March 15 — 12:33 pm, 2005

Olney High School: how students see it

In the minds of many, Olney High School is a symbol of what’s wrong with Philadelphia’s neighborhood high schools.  Housed in an aging building at Front and Duncannon Streets, the school serves some 2,300 students, largely African American, Latino, and Asian, two-thirds from low-income families.

Olney is one of eight Philadelphia neighborhood high schools where over half of the school’s incoming student’s don’t graduate.  About one-third of the students are absent daily.  Only 12 percent of 11th graders can read at proficient levels according to standardized tests, and only 10 percent demonstrate proficiency in math.

In 1997, Olney became a focus of then-Superintendent David Hornbeck’s high school reform efforts.  Citing persistent school violence and academic failure, Hornbeck "key-stoned" Olney, a measure that would have allowed the forced transfer of up to 75 percent of the school’s teachers.  But the keystoning was thwarted by the Philadelphia Federation of Teachers after the union claimed Hornbeck had failed to follow the union contract, an argument that was upheld by the courts.

Since then Olney has had a steady stream of principals and campaigns to jump-start student achievement.  The numbers, while not the District’s lowest, paint a picture of continued failure.

Olney is trying to make a fresh start this year with a new principal.  School CEO Paul Vallas has targeted Olney as one of a number of schools to get a new building and be broken up into smaller schools.  The Youth United for Change (YUC) chapter at Olnet has been a strong voice for small, student-friendly schools and a curriculum that reflects student interest and needs.

The Notebook talked with some Olney students in February at dismissal time outside the school and at nearby Cousin’s Market to hear their views on their school.

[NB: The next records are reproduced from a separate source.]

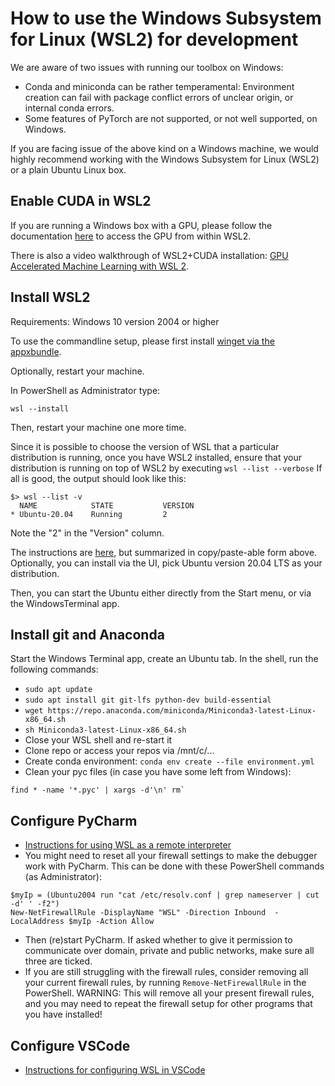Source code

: # How to use the Windows Subsystem for Linux (WSL2) for development

We are aware of two issues with running our toolbox on Windows:

- Conda and miniconda can be rather temperamental: Environment creation can fail with package conflict errors of unclear
  origin, or internal conda errors.
- Some features of PyTorch are not supported, or not well supported, on Windows.

If you are facing issue of the above kind on a Windows machine, we would highly recommend working with the Windows
Subsystem for Linux (WSL2) or a plain Ubuntu Linux box.

## Enable CUDA in WSL2

If you are running a Windows box with a GPU, please follow the documentation
[here](https://docs.microsoft.com/en-us/windows/win32/direct3d12/gpu-cuda-in-wsl) to access the GPU from within WSL2.

There is also a video walkthrough of WSL2+CUDA installation:
[GPU Accelerated Machine Learning with WSL 2](https://channel9.msdn.com/Shows/Tabs-vs-Spaces/GPU-Accelerated-Machine-Learning-with-WSL-2).

## Install WSL2

Requirements: Windows 10 version 2004 or higher

To use the commandline setup, please first install
[winget via the appxbundle](https://github.com/microsoft/winget-cli/releases).

Optionally, restart your machine.

In PowerShell as Administrator type:

```shell
wsl --install
```

Then, restart your machine one more time.

Since it is possible to choose the version of WSL that a particular distribution is running, once you have WSL2
installed, ensure that your distribution is running on top of WSL2 by executing
`wsl --list --verbose`
If all is good, the output should look like this:

```shell
$> wsl --list -v
  NAME            STATE           VERSION
* Ubuntu-20.04    Running         2
```

Note the "2" in the "Version" column.

The instructions are [here](https://docs.microsoft.com/en-us/windows/wsl/install), but summarized in copy/paste-able form above. Optionally, you can install via the UI, pick Ubuntu version 20.04 LTS as your distribution.

Then, you can start the Ubuntu either directly from the Start menu, or via the WindowsTerminal app.

## Install git and Anaconda

Start the Windows Terminal app, create an Ubuntu tab. In the shell, run the following commands:

- `sudo apt update`
- `sudo apt install git git-lfs python-dev build-essential`
- `wget https://repo.anaconda.com/miniconda/Miniconda3-latest-Linux-x86_64.sh`
- `sh Miniconda3-latest-Linux-x86_64.sh`
- Close your WSL shell and re-start it
- Clone repo or access your repos via /mnt/c/...
- Create conda environment: `conda env create --file environment.yml`
- Clean your pyc files (in case you have some left from Windows):

```shell
find * -name '*.pyc' | xargs -d'\n' rm`
```

## Configure PyCharm

- [Instructions for using WSL as a remote interpreter](https://www.jetbrains.com/help/pycharm/using-wsl-as-a-remote-interpreter.html)
- You might need to reset all your firewall settings to make the debugger work with PyCharm. This can be done with these
  PowerShell commands (as Administrator):

```shell
$myIp = (Ubuntu2004 run "cat /etc/resolv.conf | grep nameserver | cut -d' ' -f2")
New-NetFirewallRule -DisplayName "WSL" -Direction Inbound  -LocalAddress $myIp -Action Allow
```

- Then (re)start PyCharm. If asked whether to give it permission to communicate over domain, private and public
  networks, make sure all three are ticked.
- If you are still struggling with the firewall rules, consider removing all your current firewall rules, by running
  `Remove-NetFirewallRule` in the PowerShell. WARNING: This will remove all your present firewall rules, and you may
  need to repeat the firewall setup for other programs that you have installed!

## Configure VSCode

- [Instructions for configuring WSL in VSCode](https://code.visualstudio.com/docs/remote/wsl)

Aneeta Dass (left), an 11th grader, sees improvement in the time she has been at Olney.  She gave the new principal, Karl Perry, high marks for improving school climate.  "Discipline is improving," Dass said, "except that sometimes they get rid of the wrong students.  Teachers are better too," she added.

 

Eleventh grader Wakeem Hill (left) is outspoken in his criticism of the school.  "We need better teachers, more security, more money for books….We need everything – good couches for our football and basketball teams.  I could go on all night."  Hill too said he lived the new principal.

 

Montel Hayes, an 11th grader who works at Cousin’s Market after school, is on the honor roll.  He says the school and his job are getting him ready college.  Another student who works at Cousin’s, 11th grader Elizabeth Lopez (not shown), doesn’t think the school is preparing her for her goal of becoming a health technician.  While acknowledging some good teachers, she complained others "don’t care about you or your education."  Lopez cited a new health tech room as one change for the better.

 

Alexander Griffin dropped out of Olney last year when he was in the 11th grade.  "Fires, fights, lots of shootings, that’s the main reason I left," he explained.  Griffin said he wasn’t challenged by the school.  "They teach you the same thing year after year.  They barely gave any homework.  My favorite subject was art."  Now working in construction, he says he plans to get his GED in the future.

 

Ninth graders have their own academy at Olney.  Tia Allen said her first year has been okay.  She too spoke positively about the new principal.  "You can go to him with problems and he listens," she said.  Kiera Williams found the big difference from eighth grade was the number of classes she had, but found the work was not harder.  Anerelis Davilla felt she was well prepared for high school.  "It’s fun," she added.  "If you go to classes an mind your own business, there’s no trouble."